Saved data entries
━━━━━━━━━━━━━━━━━━━━

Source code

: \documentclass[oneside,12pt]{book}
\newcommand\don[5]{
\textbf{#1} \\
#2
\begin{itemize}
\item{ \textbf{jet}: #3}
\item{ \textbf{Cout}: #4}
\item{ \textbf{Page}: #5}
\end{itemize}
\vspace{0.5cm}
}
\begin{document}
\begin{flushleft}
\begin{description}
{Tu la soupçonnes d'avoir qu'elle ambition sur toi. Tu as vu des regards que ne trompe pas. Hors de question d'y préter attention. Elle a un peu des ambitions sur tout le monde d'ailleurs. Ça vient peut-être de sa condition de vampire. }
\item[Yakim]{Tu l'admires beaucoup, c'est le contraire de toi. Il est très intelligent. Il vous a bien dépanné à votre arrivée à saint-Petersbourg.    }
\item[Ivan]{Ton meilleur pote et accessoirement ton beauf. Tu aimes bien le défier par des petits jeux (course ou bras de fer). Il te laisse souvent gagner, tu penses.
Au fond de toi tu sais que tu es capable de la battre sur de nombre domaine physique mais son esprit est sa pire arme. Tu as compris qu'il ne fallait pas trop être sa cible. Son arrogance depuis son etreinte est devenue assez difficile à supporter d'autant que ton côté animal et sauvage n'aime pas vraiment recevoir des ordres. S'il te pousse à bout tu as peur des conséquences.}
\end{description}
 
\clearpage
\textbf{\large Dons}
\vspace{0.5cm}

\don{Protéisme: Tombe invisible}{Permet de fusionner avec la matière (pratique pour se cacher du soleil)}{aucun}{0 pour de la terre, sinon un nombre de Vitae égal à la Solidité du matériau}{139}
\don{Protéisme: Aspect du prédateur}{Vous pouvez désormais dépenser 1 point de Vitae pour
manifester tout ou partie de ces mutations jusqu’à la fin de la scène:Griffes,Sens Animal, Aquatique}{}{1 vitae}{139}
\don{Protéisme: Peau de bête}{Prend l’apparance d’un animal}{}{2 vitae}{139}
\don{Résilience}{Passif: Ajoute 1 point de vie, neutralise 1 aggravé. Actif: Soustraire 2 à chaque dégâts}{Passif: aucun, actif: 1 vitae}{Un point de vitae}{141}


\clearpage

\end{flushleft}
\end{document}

━━━━━━━━━━━━━━━━━━━━

What this task involves: Set down each entry exactly, leaving none out.

Output of the task:
Source code

: \documentclass[oneside,12pt]{book}
\newcommand\don[5]{
\textbf{#1} \\
#2
\begin{itemize}
\item{ \textbf{jet}: #3}
\item{ \textbf{Cout}: #4}
\item{ \textbf{Page}: #5}
\end{itemize}
\vspace{0.5cm}
}
\begin{document}
\begin{flushleft}
\begin{description}
{Tu la soupçonnes d'avoir qu'elle ambition sur toi. Tu as vu des regards que ne trompe pas. Hors de question d'y préter attention. Elle a un peu des ambitions sur tout le monde d'ailleurs. Ça vient peut-être de sa condition de vampire. }
\item[Yakim]{Tu l'admires beaucoup, c'est le contraire de toi. Il est très intelligent. Il vous a bien dépanné à votre arrivée à saint-Petersbourg.    }
\item[Ivan]{Ton meilleur pote et accessoirement ton beauf. Tu aimes bien le défier par des petits jeux (course ou bras de fer). Il te laisse souvent gagner, tu penses.
Au fond de toi tu sais que tu es capable de la battre sur de nombre domaine physique mais son esprit est sa pire arme. Tu as compris qu'il ne fallait pas trop être sa cible. Son arrogance depuis son etreinte est devenue assez difficile à supporter d'autant que ton côté animal et sauvage n'aime pas vraiment recevoir des ordres. S'il te pousse à bout tu as peur des conséquences.}
\end{description}
 
\clearpage
\textbf{\large Dons}
\vspace{0.5cm}

\don{Protéisme: Tombe invisible}{Permet de fusionner avec la matière (pratique pour se cacher du soleil)}{aucun}{0 pour de la terre, sinon un nombre de Vitae égal à la Solidité du matériau}{139}
\don{Protéisme: Aspect du prédateur}{Vous pouvez désormais dépenser 1 point de Vitae pour
manifester tout ou partie de ces mutations jusqu’à la fin de la scène:Griffes,Sens Animal, Aquatique}{}{1 vitae}{139}
\don{Protéisme: Peau de bête}{Prend l’apparance d’un animal}{}{2 vitae}{139}
\don{Résilience}{Passif: Ajoute 1 point de vie, neutralise 1 aggravé. Actif: Soustraire 2 à chaque dégâts}{Passif: aucun, actif: 1 vitae}{Un point de vitae}{141}


\clearpage

\end{flushleft}
\end{document}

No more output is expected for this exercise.